Of the lines listed below, return exactly those that run from the line containing "Open a session in the pod" through the line containing "This includes showing pictures of cats.", both included.

Stored data entries:
________

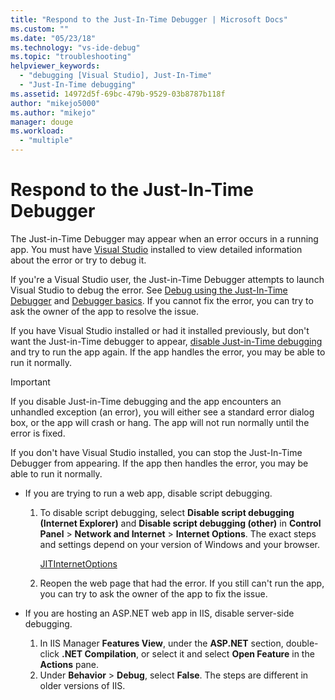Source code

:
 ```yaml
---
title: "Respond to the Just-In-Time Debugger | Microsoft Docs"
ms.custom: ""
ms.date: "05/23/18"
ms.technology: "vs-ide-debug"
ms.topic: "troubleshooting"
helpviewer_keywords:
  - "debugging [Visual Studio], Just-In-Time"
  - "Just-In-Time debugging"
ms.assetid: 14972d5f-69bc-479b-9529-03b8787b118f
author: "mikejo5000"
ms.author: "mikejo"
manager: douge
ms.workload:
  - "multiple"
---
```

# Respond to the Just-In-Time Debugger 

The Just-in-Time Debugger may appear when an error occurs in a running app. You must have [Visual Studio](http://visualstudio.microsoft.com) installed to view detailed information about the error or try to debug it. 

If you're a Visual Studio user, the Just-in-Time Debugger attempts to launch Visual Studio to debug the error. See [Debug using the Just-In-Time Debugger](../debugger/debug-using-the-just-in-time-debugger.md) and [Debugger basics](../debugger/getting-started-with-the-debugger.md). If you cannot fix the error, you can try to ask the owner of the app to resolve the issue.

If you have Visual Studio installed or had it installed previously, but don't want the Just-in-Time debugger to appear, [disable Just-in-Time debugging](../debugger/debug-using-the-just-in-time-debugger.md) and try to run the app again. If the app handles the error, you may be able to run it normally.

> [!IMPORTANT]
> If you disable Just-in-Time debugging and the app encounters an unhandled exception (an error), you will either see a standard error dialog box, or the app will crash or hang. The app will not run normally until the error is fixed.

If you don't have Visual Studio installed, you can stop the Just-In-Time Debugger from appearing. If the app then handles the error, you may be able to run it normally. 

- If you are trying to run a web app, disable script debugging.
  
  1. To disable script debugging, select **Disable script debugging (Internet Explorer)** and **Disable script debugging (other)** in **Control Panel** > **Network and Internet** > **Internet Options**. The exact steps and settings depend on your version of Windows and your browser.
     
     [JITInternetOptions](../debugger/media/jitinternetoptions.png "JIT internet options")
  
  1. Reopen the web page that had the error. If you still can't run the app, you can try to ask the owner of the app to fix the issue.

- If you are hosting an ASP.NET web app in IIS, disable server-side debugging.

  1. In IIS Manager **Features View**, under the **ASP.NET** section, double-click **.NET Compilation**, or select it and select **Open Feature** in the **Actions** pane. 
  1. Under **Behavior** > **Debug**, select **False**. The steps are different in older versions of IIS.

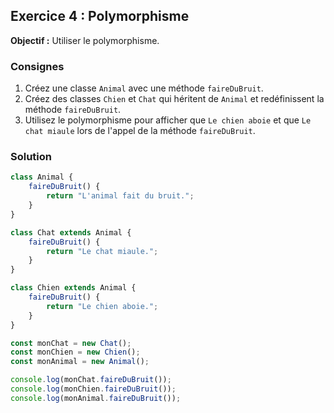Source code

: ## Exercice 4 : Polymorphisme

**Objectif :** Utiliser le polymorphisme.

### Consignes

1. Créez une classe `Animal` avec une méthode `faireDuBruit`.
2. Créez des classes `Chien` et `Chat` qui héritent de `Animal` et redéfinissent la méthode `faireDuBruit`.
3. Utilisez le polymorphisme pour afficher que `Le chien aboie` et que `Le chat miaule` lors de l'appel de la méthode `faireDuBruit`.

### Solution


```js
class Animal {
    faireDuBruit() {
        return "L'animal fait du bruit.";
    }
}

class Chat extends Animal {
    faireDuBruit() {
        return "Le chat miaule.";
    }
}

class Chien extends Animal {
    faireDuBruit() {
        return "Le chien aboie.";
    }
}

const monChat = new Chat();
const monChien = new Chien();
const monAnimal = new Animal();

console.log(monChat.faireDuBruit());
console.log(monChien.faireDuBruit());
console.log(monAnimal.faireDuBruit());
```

________

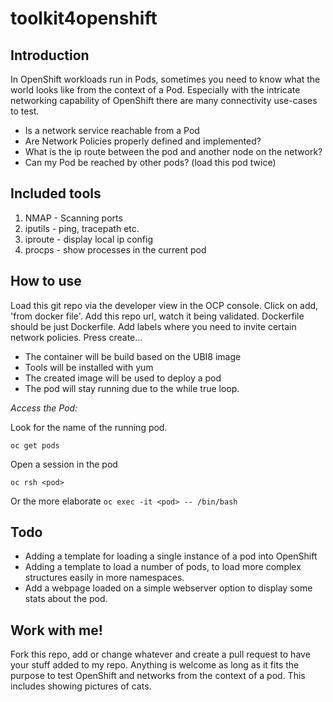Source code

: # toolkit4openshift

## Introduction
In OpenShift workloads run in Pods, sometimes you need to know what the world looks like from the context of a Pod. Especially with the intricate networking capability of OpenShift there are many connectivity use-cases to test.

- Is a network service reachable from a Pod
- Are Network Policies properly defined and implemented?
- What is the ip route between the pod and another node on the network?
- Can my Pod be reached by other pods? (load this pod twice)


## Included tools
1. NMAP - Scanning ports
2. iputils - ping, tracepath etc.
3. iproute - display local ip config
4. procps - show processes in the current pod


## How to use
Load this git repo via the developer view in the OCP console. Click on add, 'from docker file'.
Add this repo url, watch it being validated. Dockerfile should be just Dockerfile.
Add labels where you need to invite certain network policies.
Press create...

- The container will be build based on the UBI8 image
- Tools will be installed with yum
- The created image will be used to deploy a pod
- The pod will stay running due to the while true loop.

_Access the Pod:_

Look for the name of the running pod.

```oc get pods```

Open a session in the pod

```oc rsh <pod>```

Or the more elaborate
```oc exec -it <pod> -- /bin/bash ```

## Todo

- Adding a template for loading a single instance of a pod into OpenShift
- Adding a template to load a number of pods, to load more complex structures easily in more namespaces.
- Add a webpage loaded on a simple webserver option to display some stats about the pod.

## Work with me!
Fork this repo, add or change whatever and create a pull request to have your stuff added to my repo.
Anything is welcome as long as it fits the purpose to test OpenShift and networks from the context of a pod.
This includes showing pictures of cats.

________

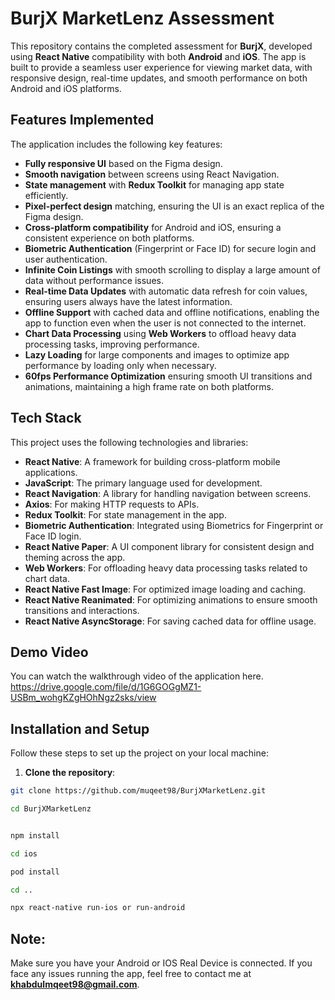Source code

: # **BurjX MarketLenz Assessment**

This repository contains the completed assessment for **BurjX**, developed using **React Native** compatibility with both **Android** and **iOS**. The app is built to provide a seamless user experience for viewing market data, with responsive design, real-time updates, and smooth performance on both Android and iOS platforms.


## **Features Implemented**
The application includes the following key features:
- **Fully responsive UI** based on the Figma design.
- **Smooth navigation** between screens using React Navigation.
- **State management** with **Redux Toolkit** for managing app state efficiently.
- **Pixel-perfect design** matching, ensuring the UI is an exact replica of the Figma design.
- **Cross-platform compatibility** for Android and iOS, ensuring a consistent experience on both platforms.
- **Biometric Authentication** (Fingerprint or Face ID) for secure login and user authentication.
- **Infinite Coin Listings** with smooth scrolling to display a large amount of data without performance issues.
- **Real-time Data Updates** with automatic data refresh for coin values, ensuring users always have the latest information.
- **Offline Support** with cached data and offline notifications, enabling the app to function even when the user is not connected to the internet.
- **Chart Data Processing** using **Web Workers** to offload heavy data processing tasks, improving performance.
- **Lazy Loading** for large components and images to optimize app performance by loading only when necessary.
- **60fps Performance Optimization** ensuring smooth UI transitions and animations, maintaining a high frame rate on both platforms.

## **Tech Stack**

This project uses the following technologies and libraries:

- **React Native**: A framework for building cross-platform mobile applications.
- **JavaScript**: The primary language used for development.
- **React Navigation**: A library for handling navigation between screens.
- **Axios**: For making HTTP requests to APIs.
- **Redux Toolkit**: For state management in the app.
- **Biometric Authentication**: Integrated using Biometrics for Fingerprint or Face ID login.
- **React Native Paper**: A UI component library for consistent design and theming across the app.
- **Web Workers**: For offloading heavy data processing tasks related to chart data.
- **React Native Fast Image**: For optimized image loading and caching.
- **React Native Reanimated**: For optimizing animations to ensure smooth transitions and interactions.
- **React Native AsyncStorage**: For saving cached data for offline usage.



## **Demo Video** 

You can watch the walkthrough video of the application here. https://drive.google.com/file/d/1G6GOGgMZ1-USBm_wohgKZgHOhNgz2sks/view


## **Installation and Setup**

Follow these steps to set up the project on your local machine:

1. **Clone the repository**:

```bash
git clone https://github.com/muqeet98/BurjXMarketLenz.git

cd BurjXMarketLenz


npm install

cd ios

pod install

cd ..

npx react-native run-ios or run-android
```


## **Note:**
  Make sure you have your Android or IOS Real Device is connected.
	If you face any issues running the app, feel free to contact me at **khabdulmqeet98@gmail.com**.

________

§ Solution to the exercise:
Open a session in the pod

```oc rsh <pod>```

Or the more elaborate
```oc exec -it <pod> -- /bin/bash ```

## Todo

- Adding a template for loading a single instance of a pod into OpenShift
- Adding a template to load a number of pods, to load more complex structures easily in more namespaces.
- Add a webpage loaded on a simple webserver option to display some stats about the pod.

## Work with me!
Fork this repo, add or change whatever and create a pull request to have your stuff added to my repo.
Anything is welcome as long as it fits the purpose to test OpenShift and networks from the context of a pod.
This includes showing pictures of cats.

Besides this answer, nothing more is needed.